Amores que matan
IMANOL ZUBERO
El pasado sábado uno de los cerezos que hay junto a mi casa amaneció con varias de sus ramas quebradas. Pretendiendo alcanzar sus tentadores frutos, alguien decidió que romper las ramas era la opción más rápida y cómoda para acceder a ellos. Era tanto su deseo de probar las cerezas que no tuvo ningún reparo para dañar el árbol que las produce. ¿Hubiera servido de algo explicarle que sin cerezo no hay cerezas que valgan y que su aprecio por los frutos debería llevar aparejado un aprecio similar por el árbol?
Coincidiendo en el tiempo con lo que acabo de contarles, varios de los pinos que componen el conjunto artístico El bosque pintado aparecieron cortados o descortezados. Pasear por el bosque de Oma es (me niego a utilizar el pasado) una experiencia inenarrable. Pocas veces naturaleza y arte han alcanzado la armonía de la conocida obra de Agustín Ibarrola. Pocas voces la magia natural del bosque se habrá visto tan acompañada por la capacidad humana de crear magia. Siendo el vasco un pueblo habitante del bosque (¿basoko? permítanme jugar con el lenguaje) la genial ocurrencia de Ibarrola ha delimitado un espacio espiritual, un recinto sagrado imbuido de una religiosidad ancestral, un particular jardín zen donde volver a sintonizar con los ritmos profundos de la vida. Es probable que quienes han querido destruirlo amen con pasión todo lo que de arquetípico tenga la tradición vasca. Quienes han atentado contra Agustín Ibarrola hiriendo a sus árboles pintados serán, seguro, personas amantes de Euskal Herria, de sus tradiciones y de su cultura, desearán conectar con el pálpito de una comunidad milenaria y apreciarán el precario entorno natural en que ésta se asienta desde hace miles de años. Todo sería muy sencillo si quienes cometen actos como estos fueran tan sólo, como tantas veces se ha dicho, unos descerebrados, unos desalmados, unos bestias sin razón ni corazón. Desgraciadamente las cosas son más complicadas.

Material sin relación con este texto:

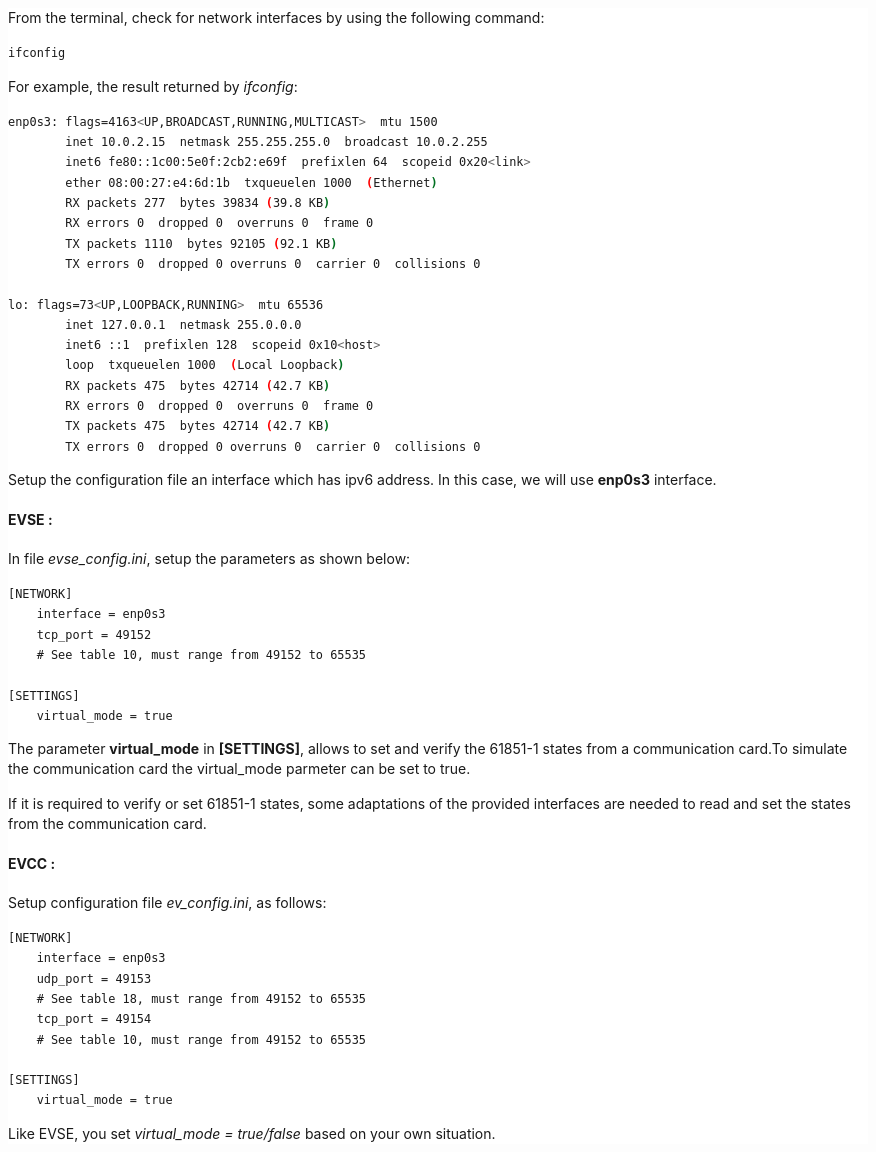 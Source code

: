 From the terminal, check for network interfaces by using the following command: 
```bash
ifconfig
```
For example, the result returned by *ifconfig*:
```bash
enp0s3: flags=4163<UP,BROADCAST,RUNNING,MULTICAST>  mtu 1500
        inet 10.0.2.15  netmask 255.255.255.0  broadcast 10.0.2.255
        inet6 fe80::1c00:5e0f:2cb2:e69f  prefixlen 64  scopeid 0x20<link>
        ether 08:00:27:e4:6d:1b  txqueuelen 1000  (Ethernet)
        RX packets 277  bytes 39834 (39.8 KB)
        RX errors 0  dropped 0  overruns 0  frame 0
        TX packets 1110  bytes 92105 (92.1 KB)
        TX errors 0  dropped 0 overruns 0  carrier 0  collisions 0

lo: flags=73<UP,LOOPBACK,RUNNING>  mtu 65536
        inet 127.0.0.1  netmask 255.0.0.0
        inet6 ::1  prefixlen 128  scopeid 0x10<host>
        loop  txqueuelen 1000  (Local Loopback)
        RX packets 475  bytes 42714 (42.7 KB)
        RX errors 0  dropped 0  overruns 0  frame 0
        TX packets 475  bytes 42714 (42.7 KB)
        TX errors 0  dropped 0 overruns 0  carrier 0  collisions 0
```
Setup the configuration file an interface which has ipv6 address. In this case, we will use **enp0s3** interface.

#### EVSE :
In file *evse_config.ini*, setup the parameters as shown below:
```
[NETWORK]
    interface = enp0s3
    tcp_port = 49152
    # See table 10, must range from 49152 to 65535

[SETTINGS]
    virtual_mode = true
```
The parameter **virtual_mode** in **[SETTINGS]**, allows to set and verify the 61851-1 states from a communication card.To simulate the communication card the virtual_mode parmeter can be set to true.

If it is required to verify or set  61851-1 states, some adaptations of the provided interfaces are needed to read and set the states from the communication card.

#### EVCC :
Setup configuration file *ev_config.ini*, as follows:
```
[NETWORK]
    interface = enp0s3
    udp_port = 49153
    # See table 18, must range from 49152 to 65535
    tcp_port = 49154
    # See table 10, must range from 49152 to 65535

[SETTINGS]
    virtual_mode = true
```
Like EVSE, you set *virtual_mode = true/false* based on your own situation. 
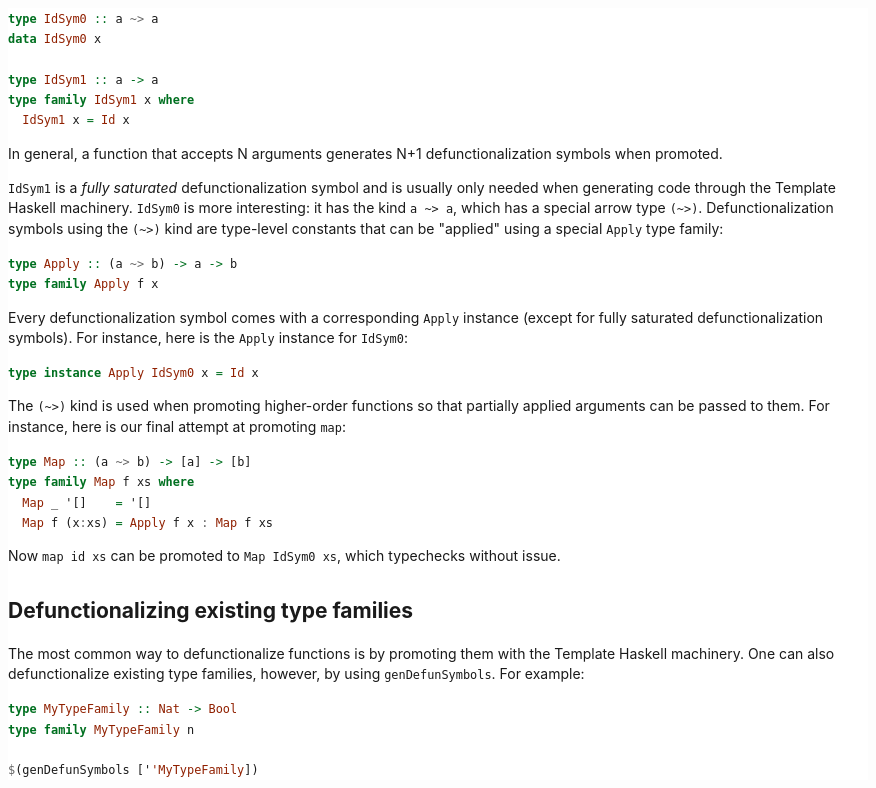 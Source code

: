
 ```hs
type IdSym0 :: a ~> a
data IdSym0 x

type IdSym1 :: a -> a
type family IdSym1 x where
  IdSym1 x = Id x
```

In general, a function that accepts N arguments generates N+1 defunctionalization
symbols when promoted.

`IdSym1` is a _fully saturated_ defunctionalization symbol and is usually only
needed when generating code through the Template Haskell machinery. `IdSym0`
is more interesting: it has the kind `a ~> a`, which has a special arrow type
`(~>)`. Defunctionalization symbols using the `(~>)` kind are type-level
constants that can be "applied" using a special `Apply` type family:

```hs
type Apply :: (a ~> b) -> a -> b
type family Apply f x
```

Every defunctionalization symbol comes with a corresponding `Apply` instance
(except for fully saturated defunctionalization symbols). For instance, here
is the `Apply` instance for `IdSym0`:

```hs
type instance Apply IdSym0 x = Id x
```

The `(~>)` kind is used when promoting higher-order functions so that partially
applied arguments can be passed to them. For instance, here is our final attempt
at promoting `map`:

```hs
type Map :: (a ~> b) -> [a] -> [b]
type family Map f xs where
  Map _ '[]    = '[]
  Map f (x:xs) = Apply f x : Map f xs
```

Now `map id xs` can be promoted to `Map IdSym0 xs`, which typechecks without issue.

## Defunctionalizing existing type families

The most common way to defunctionalize functions is by promoting them with the
Template Haskell machinery. One can also defunctionalize existing type families,
however, by using `genDefunSymbols`. For example:

```hs
type MyTypeFamily :: Nat -> Bool
type family MyTypeFamily n

$(genDefunSymbols [''MyTypeFamily])
```
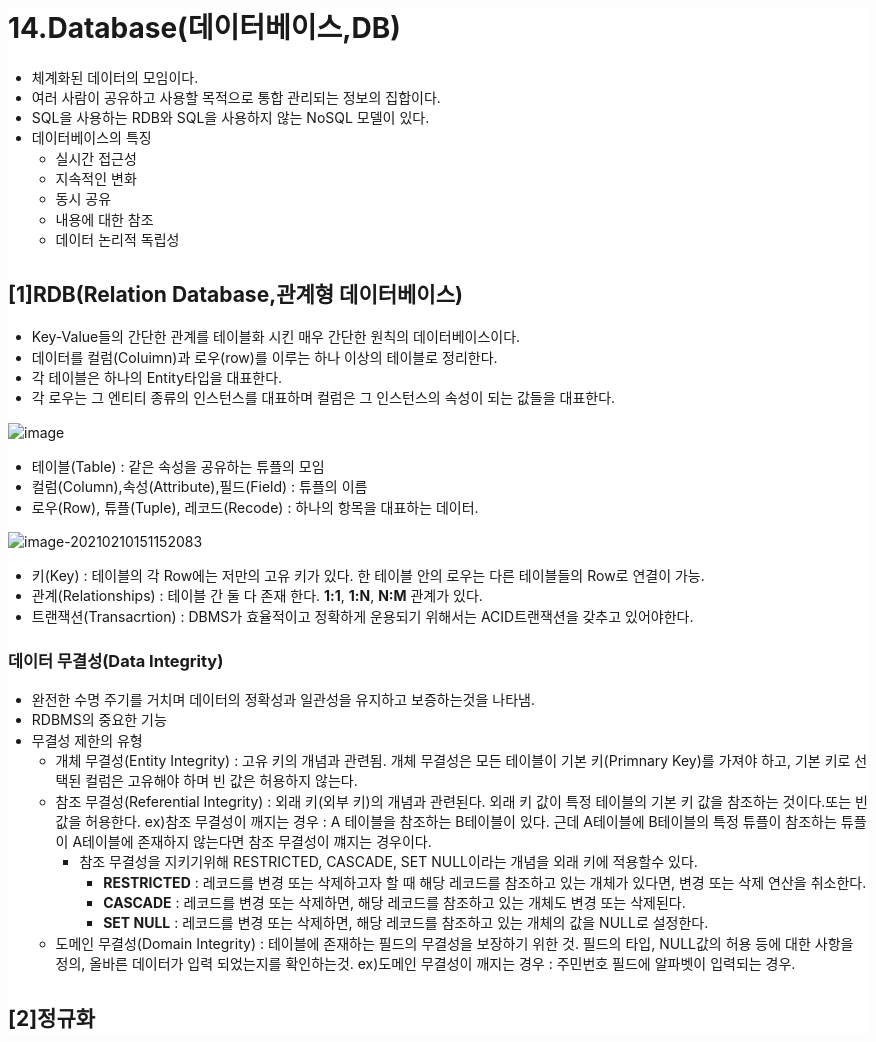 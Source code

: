 # 14.Database(데이터베이스,DB)

* 체계화된 데이터의 모임이다.
* 여러 사람이 공유하고 사용할 목적으로 통합 관리되는 정보의 집합이다.
* SQL을 사용하는 RDB와 SQL을 사용하지 않는 NoSQL 모델이 있다.
* 데이터베이스의 특징
  * 실시간 접근성
  * 지속적인 변화
  * 동시 공유
  * 내용에 대한 참조
  * 데이터 논리적 독립성

## [1]RDB(Relation Database,관계형 데이터베이스)

* Key-Value들의 간단한 관계를 테이블화 시킨 매우 간단한 원칙의 데이터베이스이다.
* 데이터를 컬럼(Coluimn)과 로우(row)를 이루는 하나 이상의 테이블로 정리한다.
* 각 테이블은 하나의 Entity타입을 대표한다.
* 각 로우는 그 엔티티 종류의 인스턴스를 대표하며 컬럼은 그 인스턴스의 속성이 되는 값들을 대표한다.

![image](https://user-images.githubusercontent.com/57162257/107471324-4a4e6580-6bb0-11eb-8d09-b9b7c75bbdb7.png)

* 테이블(Table) : 같은 속성을 공유하는 튜플의 모임
* 컬럼(Column),속성(Attribute),필드(Field) : 튜플의 이름
* 로우(Row), 튜플(Tuple), 레코드(Recode) : 하나의 항목을 대표하는 데이터.

![image-20210210151152083](C:\Users\leehyunjong\AppData\Roaming\Typora\typora-user-images\image-20210210151152083.png)

* 키(Key) : 테이블의 각 Row에는 저만의 고유 키가 있다. 한 테이블 안의 로우는 다른 테이블들의 Row로 연결이 가능.
* 관계(Relationships) : 테이블 간 둘 다 존재 한다. **1:1**, **1:N**, **N:M** 관계가 있다.
* 트랜잭션(Transacrtion) : DBMS가 효율적이고 정확하게 운용되기 위해서는 ACID트랜잭션을 갖추고 있어야한다.

### 데이터 무결성(Data Integrity)

* 완전한 수명 주기를 거치며 데이터의 정확성과 일관성을 유지하고 보증하는것을 나타냄.
* RDBMS의 중요한 기능
* 무결성 제한의 유형
  * 개체 무결성(Entity Integrity) : 고유 키의 개념과 관련됨.
    개체 무결성은 모든 테이블이 기본 키(Primnary Key)를 가져야 하고, 기본 키로 선택된 컬럼은 고유해야 하며 빈 값은 허용하지 않는다.
  * 참조 무결성(Referential Integrity) : 외래 키(외부 키)의 개념과 관련된다.
    외래 키 값이 특정 테이블의 기본 키 값을 참조하는 것이다.또는 빈 값을 허용한다.
    ex)참조 무결성이 깨지는 경우 : A 테이블을 참조하는 B테이블이 있다. 근데 A테이블에 B테이블의 특정 튜플이 참조하는 튜플이 A테이블에 존재하지 않는다면 참조 무결성이 꺠지는 경우이다.
    * 참조 무결성을 지키기위해 RESTRICTED, CASCADE, SET NULL이라는 개념을 외래 키에 적용할수 있다.
      * **RESTRICTED** : 레코드를 변경 또는 삭제하고자 할 때 해당 레코드를 참조하고 있는 개체가 있다면, 변경 또는 삭제 연산을 취소한다.
      * **CASCADE** : 레코드를 변경 또는 삭제하면, 해당 레코드를 참조하고 있는 개체도 변경 또는 삭제된다.
      * **SET NULL** : 레코드를 변경 또는 삭제하면, 해당 레코드를 참조하고 있는 개체의 값을 NULL로 설정한다.
  * 도메인 무결성(Domain Integrity) : 테이블에 존재하는 필드의 무결성을 보장하기 위한 것.
    필드의 타입, NULL값의 허용 등에 대한 사항을 정의, 올바른 데이터가 입력 되었는지를 확인하는것.
    ex)도메인 무결성이 깨지는 경우 : 주민번호 필드에 알파벳이 입력되는 경우.

## [2]정규화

Unos días atrás fue la Universidad la que recibió la visita de estos contradictorios sujetos. Una pancarta que proclamaba el lema "Bizitzaren alde. Gora Euskadi" apareció una mañana con la entusiasta reivindicación de la vida rasgada y un torpe añadido que componía el antitético "Gora Euskadi ta Askatasuna", particular forma patria de gritar "viva la muerte". Y por fin: para animar a la solidaridad con la huelga de hambre que mantienen los presos de ETA se ha recurrido a pegar por las paredes una reflexión de Iñaki de Juana Chaos en la que éste se pregunta si el sufrimiento, tras los muros de la prisión, es menos sufrimiento, lamentando amargamente la escasa atención que, en su opinión, reciben las iniciativas de protesta de los presos. Quien, según dicen, celebrara con champán y langostinos alguno de los asesinatos de la organización a la que pertenece se muestra en ese texto seriamente preocupado por la insensibilidad hacia el sufrimiento. De nuevo, sería demasiado fácil recurrir al cinismo o a la enfermedad mental como explicación de tan paradójico comportamiento. El hecho es que hay amores que matan. Amores que alimentan el odio y provocan el dolor y la muerte. Amores enfermos. Son amores que miniaturizan la comunidad, amores que jibarizan los afectos hasta volverse antibióticos. Hipersensibilizados con el sufrimiento propio, los afectados por esta perversa forma de amor se vuelven insensibles hacia el sufrimiento ajeno.
En medio de todo esto he recordado el final de la película Blade Runner, cuando el replicante Batty, tras su desesperada búsqueda de una forma de aumentar su tiempo de existencia, salva la vida de Deckard, el cazador de replicantes, unos segundos antes de morir: "No sé por qué me salvó la vida, reflexiona Deckard. Quizá en esos últimos momentos amaba la vida más de lo que la había amado nunca. No sólo su vida: la vida de todos. Mi vida". La vida de todos.
En fin, ya ven que estoy un tanto disperso. Del cerezo al bosque de Oma hay un largo trayecto, mayor aún si pasamos por la película de Ridley Scott. ¿O no?